What is required. As you print the data below, keep every line exactly as it is and leave the images behind.

Records from a data source:

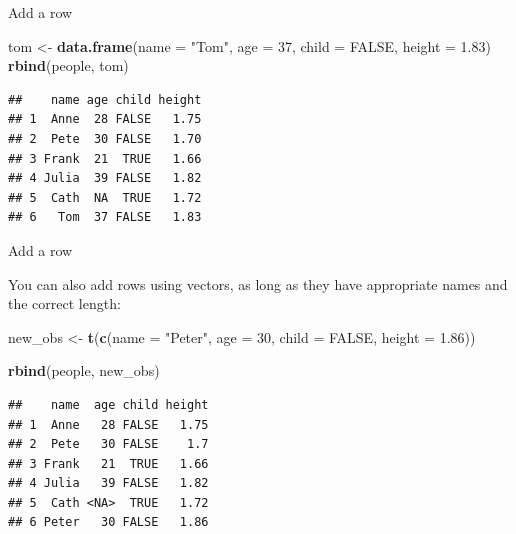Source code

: \documentclass[ignorenonframetext,]{beamer}
\newenvironment{Shaded}{\begin{snugshade}}{\end{snugshade}}
\newcommand{\DataTypeTok}[1]{\textcolor[rgb]{0.13,0.29,0.53}{#1}}
\newcommand{\DecValTok}[1]{\textcolor[rgb]{0.00,0.00,0.81}{#1}}
\newcommand{\FloatTok}[1]{\textcolor[rgb]{0.00,0.00,0.81}{#1}}
\newcommand{\KeywordTok}[1]{\textcolor[rgb]{0.13,0.29,0.53}{\textbf{#1}}}
\newcommand{\NormalTok}[1]{#1}
\newcommand{\OtherTok}[1]{\textcolor[rgb]{0.56,0.35,0.01}{#1}}
\newcommand{\StringTok}[1]{\textcolor[rgb]{0.31,0.60,0.02}{#1}}
\begin{document}
\begin{frame}[fragile]{Add a row}
\protect\hypertarget{add-a-row-2}{}

\begin{Shaded}
\begin{Highlighting}[]
\NormalTok{tom <-}\StringTok{ }\KeywordTok{data.frame}\NormalTok{(}\DataTypeTok{name =} \StringTok{"Tom"}\NormalTok{, }\DataTypeTok{age =} \DecValTok{37}\NormalTok{, }
                  \DataTypeTok{child =} \OtherTok{FALSE}\NormalTok{, }\DataTypeTok{height =} \FloatTok{1.83}\NormalTok{)}
\KeywordTok{rbind}\NormalTok{(people, tom)}
\end{Highlighting}
\end{Shaded}

\begin{verbatim}
##    name age child height
## 1  Anne  28 FALSE   1.75
## 2  Pete  30 FALSE   1.70
## 3 Frank  21  TRUE   1.66
## 4 Julia  39 FALSE   1.82
## 5  Cath  NA  TRUE   1.72
## 6   Tom  37 FALSE   1.83
\end{verbatim}

\end{frame}

\begin{frame}[fragile]{Add a row}
\protect\hypertarget{add-a-row-3}{}

You can also add rows using vectors, as long as they have appropriate
names and the correct length:

\begin{Shaded}
\begin{Highlighting}[]
\NormalTok{new_obs <-}\StringTok{ }\KeywordTok{t}\NormalTok{(}\KeywordTok{c}\NormalTok{(}\DataTypeTok{name =} \StringTok{"Peter"}\NormalTok{, }\DataTypeTok{age =} \DecValTok{30}\NormalTok{, }
               \DataTypeTok{child =} \OtherTok{FALSE}\NormalTok{, }\DataTypeTok{height =} \FloatTok{1.86}\NormalTok{))}

\KeywordTok{rbind}\NormalTok{(people, new_obs)}
\end{Highlighting}
\end{Shaded}

\begin{verbatim}
##    name  age child height
## 1  Anne   28 FALSE   1.75
## 2  Pete   30 FALSE    1.7
## 3 Frank   21  TRUE   1.66
## 4 Julia   39 FALSE   1.82
## 5  Cath <NA>  TRUE   1.72
## 6 Peter   30 FALSE   1.86
\end{verbatim}

\end{frame}
\end{document}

Task result.
Source code

: \documentclass[ignorenonframetext,]{beamer}
\newenvironment{Shaded}{\begin{snugshade}}{\end{snugshade}}
\newcommand{\DataTypeTok}[1]{\textcolor[rgb]{0.13,0.29,0.53}{#1}}
\newcommand{\DecValTok}[1]{\textcolor[rgb]{0.00,0.00,0.81}{#1}}
\newcommand{\FloatTok}[1]{\textcolor[rgb]{0.00,0.00,0.81}{#1}}
\newcommand{\KeywordTok}[1]{\textcolor[rgb]{0.13,0.29,0.53}{\textbf{#1}}}
\newcommand{\NormalTok}[1]{#1}
\newcommand{\OtherTok}[1]{\textcolor[rgb]{0.56,0.35,0.01}{#1}}
\newcommand{\StringTok}[1]{\textcolor[rgb]{0.31,0.60,0.02}{#1}}
\begin{document}
\begin{frame}[fragile]{Add a row}
\protect\hypertarget{add-a-row-2}{}

\begin{Shaded}
\begin{Highlighting}[]
\NormalTok{tom <-}\StringTok{ }\KeywordTok{data.frame}\NormalTok{(}\DataTypeTok{name =} \StringTok{"Tom"}\NormalTok{, }\DataTypeTok{age =} \DecValTok{37}\NormalTok{, }
                  \DataTypeTok{child =} \OtherTok{FALSE}\NormalTok{, }\DataTypeTok{height =} \FloatTok{1.83}\NormalTok{)}
\KeywordTok{rbind}\NormalTok{(people, tom)}
\end{Highlighting}
\end{Shaded}

\begin{verbatim}
##    name age child height
## 1  Anne  28 FALSE   1.75
## 2  Pete  30 FALSE   1.70
## 3 Frank  21  TRUE   1.66
## 4 Julia  39 FALSE   1.82
## 5  Cath  NA  TRUE   1.72
## 6   Tom  37 FALSE   1.83
\end{verbatim}

\end{frame}

\begin{frame}[fragile]{Add a row}
\protect\hypertarget{add-a-row-3}{}

You can also add rows using vectors, as long as they have appropriate
names and the correct length:

\begin{Shaded}
\begin{Highlighting}[]
\NormalTok{new_obs <-}\StringTok{ }\KeywordTok{t}\NormalTok{(}\KeywordTok{c}\NormalTok{(}\DataTypeTok{name =} \StringTok{"Peter"}\NormalTok{, }\DataTypeTok{age =} \DecValTok{30}\NormalTok{, }
               \DataTypeTok{child =} \OtherTok{FALSE}\NormalTok{, }\DataTypeTok{height =} \FloatTok{1.86}\NormalTok{))}

\KeywordTok{rbind}\NormalTok{(people, new_obs)}
\end{Highlighting}
\end{Shaded}

\begin{verbatim}
##    name  age child height
## 1  Anne   28 FALSE   1.75
## 2  Pete   30 FALSE    1.7
## 3 Frank   21  TRUE   1.66
## 4 Julia   39 FALSE   1.82
## 5  Cath <NA>  TRUE   1.72
## 6 Peter   30 FALSE   1.86
\end{verbatim}

\end{frame}
\end{document}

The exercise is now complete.